I tedeschi
Demonbreed pur essendo al debutto non sono dei novellini e “
Where Gods Come To Die” lo dimostra, essendo un disco che, innanzitutto, è ben prodotto (forse troppo), e che mostra una solidità, una densità di suono, invidiabili.
Il death metal della band è in perenne overdrive (se si eccettuano le introduzioni delle canzoni), con pochi, rari, momenti di quiete, dovuti a improvvisi rallentamenti seguiti da fulminee accelerazioni, omaggiando i numi tutelari della scena swedish.
“
A Thousand Suns Will Rise” è un gran pezzo, ricco di groove e brutalità, così come “
Perish” che ha un’atmosfera quasi apocalittica, grazie all’angoscioso riff introduttivo.
La brutalità, anche vocale, è uno dei cardini della proposta dei
Demonbreed, cui piace spaccare ossa. Come dicevo in apertura di recensione, la produzione è forse troppo moderna, perché con un suono più sporco questo disco ne avrebbe guadagnato in ulteriore brutalità e cattiveria.

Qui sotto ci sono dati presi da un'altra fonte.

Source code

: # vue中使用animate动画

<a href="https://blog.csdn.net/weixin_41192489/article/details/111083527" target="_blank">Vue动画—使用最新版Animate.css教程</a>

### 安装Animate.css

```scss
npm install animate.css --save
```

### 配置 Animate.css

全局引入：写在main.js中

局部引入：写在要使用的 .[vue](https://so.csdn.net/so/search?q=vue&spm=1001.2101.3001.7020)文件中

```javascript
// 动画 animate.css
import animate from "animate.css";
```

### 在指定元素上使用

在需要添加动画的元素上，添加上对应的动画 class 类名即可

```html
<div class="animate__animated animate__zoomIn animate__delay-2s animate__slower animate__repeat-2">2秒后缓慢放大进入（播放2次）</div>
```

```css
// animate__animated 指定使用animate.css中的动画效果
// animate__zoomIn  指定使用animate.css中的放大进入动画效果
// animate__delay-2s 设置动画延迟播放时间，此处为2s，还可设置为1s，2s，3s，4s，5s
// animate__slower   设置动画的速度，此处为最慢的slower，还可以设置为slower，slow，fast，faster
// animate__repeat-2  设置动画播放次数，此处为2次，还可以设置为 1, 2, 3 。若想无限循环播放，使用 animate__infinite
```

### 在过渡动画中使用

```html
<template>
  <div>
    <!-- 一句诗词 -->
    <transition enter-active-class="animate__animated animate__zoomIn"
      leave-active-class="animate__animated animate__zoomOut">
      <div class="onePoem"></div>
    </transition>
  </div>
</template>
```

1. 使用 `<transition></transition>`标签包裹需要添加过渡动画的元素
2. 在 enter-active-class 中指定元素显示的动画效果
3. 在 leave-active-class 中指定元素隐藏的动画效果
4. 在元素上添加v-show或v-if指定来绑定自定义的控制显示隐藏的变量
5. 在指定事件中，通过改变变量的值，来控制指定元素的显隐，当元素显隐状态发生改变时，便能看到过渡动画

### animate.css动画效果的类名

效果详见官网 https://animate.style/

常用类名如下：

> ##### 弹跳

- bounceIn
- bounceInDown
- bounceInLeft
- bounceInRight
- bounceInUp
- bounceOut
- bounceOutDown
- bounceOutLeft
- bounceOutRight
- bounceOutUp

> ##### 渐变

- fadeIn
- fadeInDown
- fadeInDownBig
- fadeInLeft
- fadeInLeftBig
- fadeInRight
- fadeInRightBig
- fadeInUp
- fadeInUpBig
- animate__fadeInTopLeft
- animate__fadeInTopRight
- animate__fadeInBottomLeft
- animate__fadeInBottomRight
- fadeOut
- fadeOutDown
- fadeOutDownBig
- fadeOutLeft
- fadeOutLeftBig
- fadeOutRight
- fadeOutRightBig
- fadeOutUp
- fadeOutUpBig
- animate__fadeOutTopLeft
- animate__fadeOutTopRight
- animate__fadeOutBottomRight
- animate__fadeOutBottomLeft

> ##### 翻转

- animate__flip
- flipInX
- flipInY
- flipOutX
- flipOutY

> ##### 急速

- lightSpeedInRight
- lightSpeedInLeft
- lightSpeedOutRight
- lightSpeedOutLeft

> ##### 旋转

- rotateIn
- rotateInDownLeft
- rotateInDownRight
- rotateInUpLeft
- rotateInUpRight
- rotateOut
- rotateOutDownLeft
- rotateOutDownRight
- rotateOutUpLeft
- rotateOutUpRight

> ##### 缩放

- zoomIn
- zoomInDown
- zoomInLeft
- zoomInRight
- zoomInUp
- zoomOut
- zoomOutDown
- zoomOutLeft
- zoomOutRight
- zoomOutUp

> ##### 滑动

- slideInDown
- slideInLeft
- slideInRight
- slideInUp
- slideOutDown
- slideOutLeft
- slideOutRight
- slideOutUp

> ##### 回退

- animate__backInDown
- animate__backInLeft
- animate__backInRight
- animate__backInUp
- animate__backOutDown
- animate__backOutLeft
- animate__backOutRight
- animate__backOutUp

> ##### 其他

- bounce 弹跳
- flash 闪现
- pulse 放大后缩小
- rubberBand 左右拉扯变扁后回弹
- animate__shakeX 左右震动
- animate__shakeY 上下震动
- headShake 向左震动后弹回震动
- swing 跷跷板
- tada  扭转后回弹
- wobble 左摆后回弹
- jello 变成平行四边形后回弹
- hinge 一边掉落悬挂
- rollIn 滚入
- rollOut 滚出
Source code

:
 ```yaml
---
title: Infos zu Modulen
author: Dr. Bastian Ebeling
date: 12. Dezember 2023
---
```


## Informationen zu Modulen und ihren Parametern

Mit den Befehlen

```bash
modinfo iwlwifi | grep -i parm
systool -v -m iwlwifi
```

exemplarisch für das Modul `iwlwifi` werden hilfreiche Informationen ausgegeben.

Cattiveria che deflagra in “
Folded Hands”, canzone martellante, ricca di stacchi assassini che non lasciano scampo ai padiglioni auricolari dell’ascoltatore.
Sul disco è presente anche al cover degli
Edge Of Sanity, “
Blood Colored”, cantata con voce pulita.
Va bene citare i propri miti, però la canzone, che nulla aggiunge al platter, non fa altro che aumentare un minutaggio eccessivo.
Conclude “
Seed Of Ferocity”, che tiene fede al proprio nome, dispensando semi di ferocia a piene mani.
In definitiva ci troviamo di fronte ad un disco di discreto/buono death metal, suonato con cattiveria, mestiere e convinzione, da una band che se riesce a trovare uno spunto personale potrà sicuramente affermarsi nell’affastellato panorama death metal odierno.